The company experienced notable growth across its product lines, particularly in Transcatheter Aortic Valve Replacement (TAVR) and Transcatheter Mitral and Tricuspid Therapies (TMTT). TAVR sales increased by 14.4% to $1.20 billion, driven by higher demand for the Edwards SAPIEN 3 Ultra valve. TMTT sales surged by 51.9% to $175.1 million, reflecting strong performance from the PASCAL and EVOQUE systems. Additionally, Edwards Lifesciences expanded its geographic reach, with sales outside the United States growing by 23.9% to $711 million.
Strategically, Edwards Lifesciences completed the acquisition of Autus Valve Technologies, Inc. in February 2026 for $128.9 million, with potential additional payments of up to $132.5 million based on performance milestones. This acquisition is expected to enhance the company's capabilities in pediatric heart valve solutions. The company also divested its Critical Care product group in September 2024 and a non-core product group in December 2025, focusing its efforts on core structural heart disease innovations.
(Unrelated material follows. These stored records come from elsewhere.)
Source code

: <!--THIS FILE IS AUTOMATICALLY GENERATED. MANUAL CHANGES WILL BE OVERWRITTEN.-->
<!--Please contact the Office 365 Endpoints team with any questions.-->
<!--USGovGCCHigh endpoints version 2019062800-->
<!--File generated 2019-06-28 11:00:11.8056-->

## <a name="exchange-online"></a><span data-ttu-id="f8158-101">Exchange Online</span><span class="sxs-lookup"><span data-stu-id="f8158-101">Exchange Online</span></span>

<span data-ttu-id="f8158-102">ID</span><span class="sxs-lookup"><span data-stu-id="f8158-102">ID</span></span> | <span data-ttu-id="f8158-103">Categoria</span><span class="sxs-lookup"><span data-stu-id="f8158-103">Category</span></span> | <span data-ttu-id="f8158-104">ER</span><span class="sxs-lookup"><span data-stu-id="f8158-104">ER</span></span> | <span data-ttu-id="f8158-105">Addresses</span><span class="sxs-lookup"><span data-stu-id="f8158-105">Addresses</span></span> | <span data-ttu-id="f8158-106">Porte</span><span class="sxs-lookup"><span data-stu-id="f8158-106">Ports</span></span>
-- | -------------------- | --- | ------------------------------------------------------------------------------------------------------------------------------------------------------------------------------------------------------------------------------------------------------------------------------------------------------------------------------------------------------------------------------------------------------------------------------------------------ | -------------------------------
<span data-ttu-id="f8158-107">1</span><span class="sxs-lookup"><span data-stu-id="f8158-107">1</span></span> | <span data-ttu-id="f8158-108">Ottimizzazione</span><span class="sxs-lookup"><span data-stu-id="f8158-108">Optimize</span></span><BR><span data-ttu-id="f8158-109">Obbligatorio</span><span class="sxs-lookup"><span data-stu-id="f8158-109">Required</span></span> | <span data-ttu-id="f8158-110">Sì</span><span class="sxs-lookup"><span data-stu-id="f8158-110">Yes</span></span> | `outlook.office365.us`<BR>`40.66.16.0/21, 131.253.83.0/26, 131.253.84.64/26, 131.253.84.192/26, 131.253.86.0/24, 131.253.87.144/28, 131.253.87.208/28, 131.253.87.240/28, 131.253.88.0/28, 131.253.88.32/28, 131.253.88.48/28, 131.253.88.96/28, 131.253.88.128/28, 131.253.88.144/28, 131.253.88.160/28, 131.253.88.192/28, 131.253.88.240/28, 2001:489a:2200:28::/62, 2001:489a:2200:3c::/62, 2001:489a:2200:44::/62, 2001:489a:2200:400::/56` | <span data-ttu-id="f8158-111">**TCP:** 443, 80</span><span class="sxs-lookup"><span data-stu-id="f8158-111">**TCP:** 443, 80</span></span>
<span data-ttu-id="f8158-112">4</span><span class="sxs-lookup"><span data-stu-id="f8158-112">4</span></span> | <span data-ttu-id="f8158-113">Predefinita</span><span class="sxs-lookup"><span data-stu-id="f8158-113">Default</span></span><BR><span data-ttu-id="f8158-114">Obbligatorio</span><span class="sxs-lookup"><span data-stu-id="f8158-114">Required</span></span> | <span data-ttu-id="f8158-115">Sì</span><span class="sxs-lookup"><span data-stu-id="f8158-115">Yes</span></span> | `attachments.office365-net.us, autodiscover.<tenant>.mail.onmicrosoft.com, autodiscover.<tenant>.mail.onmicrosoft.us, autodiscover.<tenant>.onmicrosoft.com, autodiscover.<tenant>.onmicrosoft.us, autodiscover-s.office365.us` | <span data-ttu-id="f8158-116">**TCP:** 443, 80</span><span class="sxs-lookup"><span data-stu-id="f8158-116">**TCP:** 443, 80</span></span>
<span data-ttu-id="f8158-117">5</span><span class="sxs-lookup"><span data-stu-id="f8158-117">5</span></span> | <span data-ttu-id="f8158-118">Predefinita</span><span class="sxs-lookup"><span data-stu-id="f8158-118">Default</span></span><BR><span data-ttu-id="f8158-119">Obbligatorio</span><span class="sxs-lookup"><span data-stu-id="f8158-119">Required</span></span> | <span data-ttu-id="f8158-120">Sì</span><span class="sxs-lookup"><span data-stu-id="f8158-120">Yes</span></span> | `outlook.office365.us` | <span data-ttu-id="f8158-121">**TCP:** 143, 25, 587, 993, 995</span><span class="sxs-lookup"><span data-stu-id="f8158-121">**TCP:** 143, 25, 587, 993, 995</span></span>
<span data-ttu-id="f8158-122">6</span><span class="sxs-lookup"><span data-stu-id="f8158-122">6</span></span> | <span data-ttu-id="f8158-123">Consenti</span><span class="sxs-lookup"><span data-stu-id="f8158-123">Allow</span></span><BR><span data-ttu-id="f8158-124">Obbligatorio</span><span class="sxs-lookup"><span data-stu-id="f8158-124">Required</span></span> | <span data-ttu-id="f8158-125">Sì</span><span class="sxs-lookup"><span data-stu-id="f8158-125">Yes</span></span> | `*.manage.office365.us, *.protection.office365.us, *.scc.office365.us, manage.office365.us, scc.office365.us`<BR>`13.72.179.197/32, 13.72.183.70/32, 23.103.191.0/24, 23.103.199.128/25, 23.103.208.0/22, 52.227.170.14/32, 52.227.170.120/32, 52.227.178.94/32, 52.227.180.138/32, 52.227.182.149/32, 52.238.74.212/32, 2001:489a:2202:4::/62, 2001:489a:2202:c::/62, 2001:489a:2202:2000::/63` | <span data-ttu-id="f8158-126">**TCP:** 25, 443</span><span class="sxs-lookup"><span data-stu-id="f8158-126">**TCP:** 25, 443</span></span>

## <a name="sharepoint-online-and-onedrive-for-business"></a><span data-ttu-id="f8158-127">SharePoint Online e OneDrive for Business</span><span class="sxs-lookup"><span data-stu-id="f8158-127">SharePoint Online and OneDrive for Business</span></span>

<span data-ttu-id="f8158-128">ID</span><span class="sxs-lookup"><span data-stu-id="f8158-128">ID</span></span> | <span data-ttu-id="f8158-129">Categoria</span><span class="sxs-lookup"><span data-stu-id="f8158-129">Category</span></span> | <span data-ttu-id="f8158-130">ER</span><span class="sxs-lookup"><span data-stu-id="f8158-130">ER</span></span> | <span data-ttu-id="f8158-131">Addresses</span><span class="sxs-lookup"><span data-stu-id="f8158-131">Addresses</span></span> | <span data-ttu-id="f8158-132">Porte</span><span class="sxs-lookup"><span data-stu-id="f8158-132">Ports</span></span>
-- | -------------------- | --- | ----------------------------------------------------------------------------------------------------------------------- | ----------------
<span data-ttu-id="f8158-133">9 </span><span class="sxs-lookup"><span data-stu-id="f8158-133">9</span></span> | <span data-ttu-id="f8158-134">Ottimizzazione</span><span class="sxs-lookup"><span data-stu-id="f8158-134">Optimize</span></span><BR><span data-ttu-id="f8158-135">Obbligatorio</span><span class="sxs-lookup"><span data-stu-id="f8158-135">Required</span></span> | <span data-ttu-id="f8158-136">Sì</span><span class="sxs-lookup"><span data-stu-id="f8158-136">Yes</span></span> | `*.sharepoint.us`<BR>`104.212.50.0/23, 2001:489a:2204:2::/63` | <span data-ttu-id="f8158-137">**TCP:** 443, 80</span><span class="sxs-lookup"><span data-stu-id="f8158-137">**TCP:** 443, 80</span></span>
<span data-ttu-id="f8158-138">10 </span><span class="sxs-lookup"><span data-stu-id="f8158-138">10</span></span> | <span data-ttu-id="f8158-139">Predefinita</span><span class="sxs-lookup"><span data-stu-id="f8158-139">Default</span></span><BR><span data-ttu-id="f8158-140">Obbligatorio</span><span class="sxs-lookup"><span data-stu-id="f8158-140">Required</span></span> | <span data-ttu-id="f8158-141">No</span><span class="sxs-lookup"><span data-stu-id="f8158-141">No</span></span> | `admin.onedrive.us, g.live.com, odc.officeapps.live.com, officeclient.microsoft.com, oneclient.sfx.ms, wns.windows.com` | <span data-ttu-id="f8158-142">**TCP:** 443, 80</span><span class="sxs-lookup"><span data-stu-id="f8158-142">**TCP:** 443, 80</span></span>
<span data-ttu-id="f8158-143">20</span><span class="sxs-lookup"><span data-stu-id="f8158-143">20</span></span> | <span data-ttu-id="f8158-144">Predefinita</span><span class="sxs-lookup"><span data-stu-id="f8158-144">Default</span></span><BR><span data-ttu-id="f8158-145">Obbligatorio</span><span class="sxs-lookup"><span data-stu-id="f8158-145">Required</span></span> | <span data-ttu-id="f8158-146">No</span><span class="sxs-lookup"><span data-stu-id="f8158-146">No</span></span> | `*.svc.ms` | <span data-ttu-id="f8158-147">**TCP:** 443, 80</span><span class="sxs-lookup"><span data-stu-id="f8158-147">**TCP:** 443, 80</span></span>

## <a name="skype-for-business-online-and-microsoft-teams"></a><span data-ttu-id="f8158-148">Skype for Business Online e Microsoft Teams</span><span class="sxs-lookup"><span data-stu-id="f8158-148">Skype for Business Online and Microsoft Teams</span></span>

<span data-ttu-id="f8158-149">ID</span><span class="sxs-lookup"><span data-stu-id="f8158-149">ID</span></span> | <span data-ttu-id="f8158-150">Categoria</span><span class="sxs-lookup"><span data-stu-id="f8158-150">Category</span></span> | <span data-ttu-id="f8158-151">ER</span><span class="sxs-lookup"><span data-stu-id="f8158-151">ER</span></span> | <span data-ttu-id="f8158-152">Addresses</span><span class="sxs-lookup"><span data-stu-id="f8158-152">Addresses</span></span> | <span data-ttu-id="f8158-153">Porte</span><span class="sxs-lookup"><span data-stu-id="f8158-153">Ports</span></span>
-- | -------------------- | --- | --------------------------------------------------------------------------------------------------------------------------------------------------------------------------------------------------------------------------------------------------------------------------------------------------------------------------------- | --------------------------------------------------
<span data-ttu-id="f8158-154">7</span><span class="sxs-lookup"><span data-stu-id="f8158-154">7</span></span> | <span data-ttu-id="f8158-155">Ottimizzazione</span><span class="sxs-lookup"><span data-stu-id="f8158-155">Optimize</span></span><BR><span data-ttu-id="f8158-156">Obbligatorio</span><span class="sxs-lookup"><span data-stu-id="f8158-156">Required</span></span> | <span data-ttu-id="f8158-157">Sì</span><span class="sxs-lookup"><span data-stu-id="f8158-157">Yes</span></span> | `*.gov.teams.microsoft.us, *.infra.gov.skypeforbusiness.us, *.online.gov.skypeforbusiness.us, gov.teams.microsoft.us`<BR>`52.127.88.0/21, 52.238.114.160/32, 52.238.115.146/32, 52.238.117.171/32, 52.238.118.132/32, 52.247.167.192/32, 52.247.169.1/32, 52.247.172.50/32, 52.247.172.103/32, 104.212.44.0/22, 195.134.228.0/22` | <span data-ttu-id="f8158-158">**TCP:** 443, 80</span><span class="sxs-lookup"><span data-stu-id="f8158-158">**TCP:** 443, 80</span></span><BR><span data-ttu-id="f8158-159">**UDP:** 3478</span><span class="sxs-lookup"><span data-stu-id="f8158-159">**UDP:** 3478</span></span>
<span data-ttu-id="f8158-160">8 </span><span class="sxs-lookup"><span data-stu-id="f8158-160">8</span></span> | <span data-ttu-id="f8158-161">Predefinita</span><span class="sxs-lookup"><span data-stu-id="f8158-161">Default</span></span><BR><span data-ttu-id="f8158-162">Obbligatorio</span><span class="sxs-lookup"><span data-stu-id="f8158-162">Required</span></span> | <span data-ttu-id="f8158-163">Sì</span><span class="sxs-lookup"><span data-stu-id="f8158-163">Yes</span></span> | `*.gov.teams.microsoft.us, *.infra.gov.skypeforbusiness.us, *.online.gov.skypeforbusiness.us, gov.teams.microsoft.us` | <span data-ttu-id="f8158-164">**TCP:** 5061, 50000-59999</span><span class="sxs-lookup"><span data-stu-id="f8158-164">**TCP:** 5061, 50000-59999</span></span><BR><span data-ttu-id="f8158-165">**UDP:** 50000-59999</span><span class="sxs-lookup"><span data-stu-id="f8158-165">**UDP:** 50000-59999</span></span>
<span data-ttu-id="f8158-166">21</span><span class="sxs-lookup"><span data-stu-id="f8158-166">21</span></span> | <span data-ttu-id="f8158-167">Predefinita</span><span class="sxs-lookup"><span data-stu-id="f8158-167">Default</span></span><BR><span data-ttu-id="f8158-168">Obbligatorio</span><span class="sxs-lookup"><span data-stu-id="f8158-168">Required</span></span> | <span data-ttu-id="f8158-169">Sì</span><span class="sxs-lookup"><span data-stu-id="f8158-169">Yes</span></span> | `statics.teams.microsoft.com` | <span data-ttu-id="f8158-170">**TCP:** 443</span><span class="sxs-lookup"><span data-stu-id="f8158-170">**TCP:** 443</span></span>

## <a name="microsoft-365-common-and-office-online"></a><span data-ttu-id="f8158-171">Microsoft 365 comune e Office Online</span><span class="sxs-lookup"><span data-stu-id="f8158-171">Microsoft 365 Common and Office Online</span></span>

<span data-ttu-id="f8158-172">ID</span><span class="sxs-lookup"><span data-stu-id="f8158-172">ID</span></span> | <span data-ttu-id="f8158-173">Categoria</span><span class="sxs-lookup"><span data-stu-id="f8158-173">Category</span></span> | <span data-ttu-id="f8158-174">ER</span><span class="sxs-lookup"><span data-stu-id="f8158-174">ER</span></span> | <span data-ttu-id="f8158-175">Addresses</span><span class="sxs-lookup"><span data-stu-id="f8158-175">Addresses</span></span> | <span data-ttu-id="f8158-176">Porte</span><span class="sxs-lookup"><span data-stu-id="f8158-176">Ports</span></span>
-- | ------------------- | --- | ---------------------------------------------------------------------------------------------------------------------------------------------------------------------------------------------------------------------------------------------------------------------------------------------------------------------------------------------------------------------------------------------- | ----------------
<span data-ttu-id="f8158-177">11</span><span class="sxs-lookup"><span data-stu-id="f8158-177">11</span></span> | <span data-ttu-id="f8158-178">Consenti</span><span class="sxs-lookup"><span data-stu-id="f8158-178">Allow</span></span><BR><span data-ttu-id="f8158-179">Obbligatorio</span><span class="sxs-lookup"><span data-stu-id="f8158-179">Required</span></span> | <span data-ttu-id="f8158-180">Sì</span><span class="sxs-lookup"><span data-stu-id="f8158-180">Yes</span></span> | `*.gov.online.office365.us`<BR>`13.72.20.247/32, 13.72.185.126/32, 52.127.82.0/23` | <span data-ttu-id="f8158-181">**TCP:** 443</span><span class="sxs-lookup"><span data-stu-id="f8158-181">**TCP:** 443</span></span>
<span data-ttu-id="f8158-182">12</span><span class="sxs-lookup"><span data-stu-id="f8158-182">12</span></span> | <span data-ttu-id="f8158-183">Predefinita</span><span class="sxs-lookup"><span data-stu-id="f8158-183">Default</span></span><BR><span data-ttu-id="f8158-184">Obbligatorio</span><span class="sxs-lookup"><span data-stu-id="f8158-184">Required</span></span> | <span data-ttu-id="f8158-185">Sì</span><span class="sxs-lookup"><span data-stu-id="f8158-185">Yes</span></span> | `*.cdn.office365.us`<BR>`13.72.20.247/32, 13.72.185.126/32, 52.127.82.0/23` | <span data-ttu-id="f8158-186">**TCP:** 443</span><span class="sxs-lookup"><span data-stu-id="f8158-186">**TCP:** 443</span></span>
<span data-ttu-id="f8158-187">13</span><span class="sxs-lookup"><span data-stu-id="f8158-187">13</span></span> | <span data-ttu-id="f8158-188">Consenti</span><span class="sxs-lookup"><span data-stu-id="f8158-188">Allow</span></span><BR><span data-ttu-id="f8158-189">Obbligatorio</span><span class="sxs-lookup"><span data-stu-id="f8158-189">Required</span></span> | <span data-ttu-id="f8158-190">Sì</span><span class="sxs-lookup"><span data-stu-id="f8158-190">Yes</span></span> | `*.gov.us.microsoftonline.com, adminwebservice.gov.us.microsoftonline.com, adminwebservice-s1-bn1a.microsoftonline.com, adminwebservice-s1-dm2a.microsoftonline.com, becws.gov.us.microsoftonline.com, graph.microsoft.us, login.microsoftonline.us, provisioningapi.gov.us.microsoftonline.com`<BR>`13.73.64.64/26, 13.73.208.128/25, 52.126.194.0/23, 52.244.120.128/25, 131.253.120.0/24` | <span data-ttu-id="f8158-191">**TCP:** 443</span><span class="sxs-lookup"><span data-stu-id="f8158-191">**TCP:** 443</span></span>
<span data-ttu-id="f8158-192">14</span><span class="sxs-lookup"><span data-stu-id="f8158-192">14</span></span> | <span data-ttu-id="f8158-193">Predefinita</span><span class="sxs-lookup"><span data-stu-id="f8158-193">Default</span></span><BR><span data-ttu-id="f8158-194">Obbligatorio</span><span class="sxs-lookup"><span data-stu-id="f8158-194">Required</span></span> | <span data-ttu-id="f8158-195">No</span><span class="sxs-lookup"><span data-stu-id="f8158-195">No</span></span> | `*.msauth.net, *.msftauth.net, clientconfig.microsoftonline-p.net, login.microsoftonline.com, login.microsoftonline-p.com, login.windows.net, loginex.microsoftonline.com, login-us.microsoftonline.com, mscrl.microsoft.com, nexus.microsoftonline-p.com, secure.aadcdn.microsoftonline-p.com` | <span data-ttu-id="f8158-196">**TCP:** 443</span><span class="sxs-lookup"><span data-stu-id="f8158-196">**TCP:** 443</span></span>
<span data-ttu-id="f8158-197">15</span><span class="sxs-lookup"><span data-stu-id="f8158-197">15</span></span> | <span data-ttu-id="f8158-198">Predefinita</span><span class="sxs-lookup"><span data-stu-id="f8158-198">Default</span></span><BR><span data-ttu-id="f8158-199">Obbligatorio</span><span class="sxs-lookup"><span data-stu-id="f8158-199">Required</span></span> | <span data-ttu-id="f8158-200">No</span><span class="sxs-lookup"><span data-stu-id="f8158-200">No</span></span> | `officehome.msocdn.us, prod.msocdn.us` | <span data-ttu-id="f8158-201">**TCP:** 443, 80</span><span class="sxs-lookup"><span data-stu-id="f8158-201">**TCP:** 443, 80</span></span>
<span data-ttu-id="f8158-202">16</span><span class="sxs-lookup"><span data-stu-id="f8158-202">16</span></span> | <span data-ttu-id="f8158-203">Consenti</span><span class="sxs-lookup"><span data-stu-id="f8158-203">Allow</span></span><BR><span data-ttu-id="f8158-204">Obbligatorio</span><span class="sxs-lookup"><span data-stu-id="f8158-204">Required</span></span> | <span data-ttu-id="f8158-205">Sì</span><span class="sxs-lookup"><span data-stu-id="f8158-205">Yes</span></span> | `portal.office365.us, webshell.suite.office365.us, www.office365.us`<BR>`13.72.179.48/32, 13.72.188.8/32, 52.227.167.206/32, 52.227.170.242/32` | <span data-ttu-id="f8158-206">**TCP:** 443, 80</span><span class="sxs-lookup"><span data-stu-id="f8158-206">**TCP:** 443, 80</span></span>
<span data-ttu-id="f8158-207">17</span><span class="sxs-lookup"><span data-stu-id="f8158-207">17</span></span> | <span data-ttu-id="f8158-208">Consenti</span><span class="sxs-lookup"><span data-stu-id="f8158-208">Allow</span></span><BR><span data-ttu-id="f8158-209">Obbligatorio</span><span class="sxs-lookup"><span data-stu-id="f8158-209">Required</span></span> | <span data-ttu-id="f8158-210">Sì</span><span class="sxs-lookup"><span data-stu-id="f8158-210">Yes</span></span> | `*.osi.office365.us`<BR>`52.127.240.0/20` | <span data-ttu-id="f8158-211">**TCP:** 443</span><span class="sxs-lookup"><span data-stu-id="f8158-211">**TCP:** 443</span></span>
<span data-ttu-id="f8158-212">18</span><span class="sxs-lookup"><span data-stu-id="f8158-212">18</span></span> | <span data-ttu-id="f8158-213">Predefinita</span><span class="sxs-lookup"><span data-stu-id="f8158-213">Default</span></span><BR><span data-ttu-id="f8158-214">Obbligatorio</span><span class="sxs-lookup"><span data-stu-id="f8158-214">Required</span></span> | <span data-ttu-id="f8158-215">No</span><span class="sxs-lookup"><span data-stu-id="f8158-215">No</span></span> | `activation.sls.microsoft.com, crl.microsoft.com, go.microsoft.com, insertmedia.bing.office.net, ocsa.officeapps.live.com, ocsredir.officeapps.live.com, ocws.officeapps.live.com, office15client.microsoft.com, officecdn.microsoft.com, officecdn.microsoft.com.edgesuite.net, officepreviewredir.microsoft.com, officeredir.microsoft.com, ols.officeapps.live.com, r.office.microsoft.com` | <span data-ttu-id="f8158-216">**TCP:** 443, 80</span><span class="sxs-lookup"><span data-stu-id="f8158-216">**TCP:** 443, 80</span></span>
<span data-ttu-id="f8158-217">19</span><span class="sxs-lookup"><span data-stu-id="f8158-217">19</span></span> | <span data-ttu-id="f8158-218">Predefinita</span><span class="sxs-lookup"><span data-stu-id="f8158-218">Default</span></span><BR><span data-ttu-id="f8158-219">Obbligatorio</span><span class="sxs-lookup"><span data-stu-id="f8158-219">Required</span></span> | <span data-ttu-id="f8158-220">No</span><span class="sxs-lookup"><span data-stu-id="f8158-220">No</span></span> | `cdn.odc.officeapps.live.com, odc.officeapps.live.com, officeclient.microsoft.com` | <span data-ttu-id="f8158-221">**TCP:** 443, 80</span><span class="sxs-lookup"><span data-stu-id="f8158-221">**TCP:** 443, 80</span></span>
Operationally, Edwards Lifesciences reported a decrease in cash and cash equivalents to $2.45 billion as of March 31, 2026, down from $2.94 billion at the end of 2025. The company’s employee headcount increased to support its growth initiatives, contributing to a rise in selling, general, and administrative expenses, which totaled $522.2 million for the quarter. The company also faced a loss on impairment of $123.6 million related to one of its variable interest entity investments, impacting its overall financial results.
Looking ahead, Edwards Lifesciences remains optimistic about its growth trajectory, driven by ongoing product innovation and market expansion. The company anticipates continued demand for its TAVR and TMTT products, alongside the integration of Autus into its operations. However, it acknowledges potential challenges from market conditions, including inflation and trade policy impacts, which may affect future performance. The company is committed to navigating these challenges while focusing on delivering innovative solutions for patients with structural heart disease.
About Edwards Lifesciences Corp
Edwards Lifesciences is a global leader in structural heart disease solutions, specializing in innovative surgical and transcatheter therapies for valve repair and replacement. Its core products include transcatheter aortic valves, mitral and tricuspid repair systems, and surgical tissue valves. Serving patients worldwide, the company emphasizes clinical evidence, product innovation, and partnerships to improve outcomes and address the growing burden of cardiovascular disease.